Workshop Participants Group Photo

Barriers Beyond Technology

Participants highlighted that challenges in the built environment extend well beyond compute capacity. Complex access processes, limited awareness, software licensing constraints, and misalignment with established tools such as BIM, CAD, and GIS were recurrent concerns. Many organisations also operate in time-pressured project environments where lengthy onboarding or data migration is impractical.

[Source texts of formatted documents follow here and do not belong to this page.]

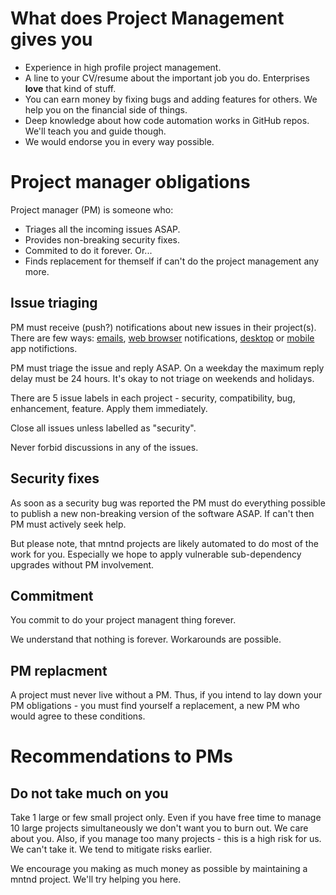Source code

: # What does Project Management gives you

* Experience in high profile project management.
* A line to your CV/resume about the important job you do. Enterprises **love** that kind of stuff.
* You can earn money by fixing bugs and adding features for others. We help you on the financial side of things.
* Deep knowledge about how code automation works in GitHub repos. We'll teach you and guide though.
* We would endorse you in every way possible.

# Project manager obligations

Project manager (PM) is someone who:

* Triages all the incoming issues ASAP.
* Provides non-breaking security fixes.
* Commited to do it forever. Or...
* Finds replacement for themself if can't do the project management any more.

## Issue triaging

PM must receive (push?) notifications about new issues in their project(s). There are few ways: [emails](https://github.com/settings/notifications), [web browser](https://github.com/settings/notifications) notifications, [desktop](https://desktop.github.com/) or [mobile](https://github.com/mobile/) app notifictions.

PM must triage the issue and reply ASAP. On a weekday the maximum reply delay must be 24 hours. It's okay to not triage on weekends and holidays.

There are 5 issue labels in each project - security, compatibility, bug, enhancement, feature. Apply them immediately.

Close all issues unless labelled as "security".

Never forbid discussions in any of the issues.

## Security fixes

As soon as a security bug was reported the PM must do everything possible to publish a new non-breaking version of the software ASAP. If can't then PM must actively seek help.

But please note, that mntnd projects are likely automated to do most of the work for you. Especially we hope to apply vulnerable sub-dependency upgrades without PM involvement.

## Commitment

You commit to do your project managent thing forever.

We understand that nothing is forever. Workarounds are possible.

## PM replacment

A project must never live without a PM. Thus, if you intend to lay down your PM obligations - you must find yourself a replacement, a new PM who would agree to these conditions.

# Recommendations to PMs

## Do not take much on you

Take 1 large or few small project only. Even if you have free time to manage 10 large projects simultaneously we don't want you to burn out. We care about you. Also, if you manage too many projects - this is a high risk for us. We can't take it. We tend to mitigate risks earlier.

We encourage you making as much money as possible by maintaining a mntnd project. We'll try helping you here.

Trust, Data Sensitivity, and Commercial Risk

Unlike many academic domains, built environment research frequently involves commercially sensitive or critical infrastructure data. Workshop discussions emphasised the need to protect intellectual property, manage collaboration agreements, and ensure clarity over data ownership and access rights. In some cases, organisations prefer data to remain physically within their premises, reflecting strong concerns about sovereignty and compliance.

Federation with Local Control

A consistent theme was the desire for federated HPC models that enable collaboration while preserving local control. Participants expressed interest in architectures where data can remain within trusted organisational environments but still be analysed at scale through secure federation layers. Governance transparency, contractual clarity, and auditable access controls were identified as key enablers of trust.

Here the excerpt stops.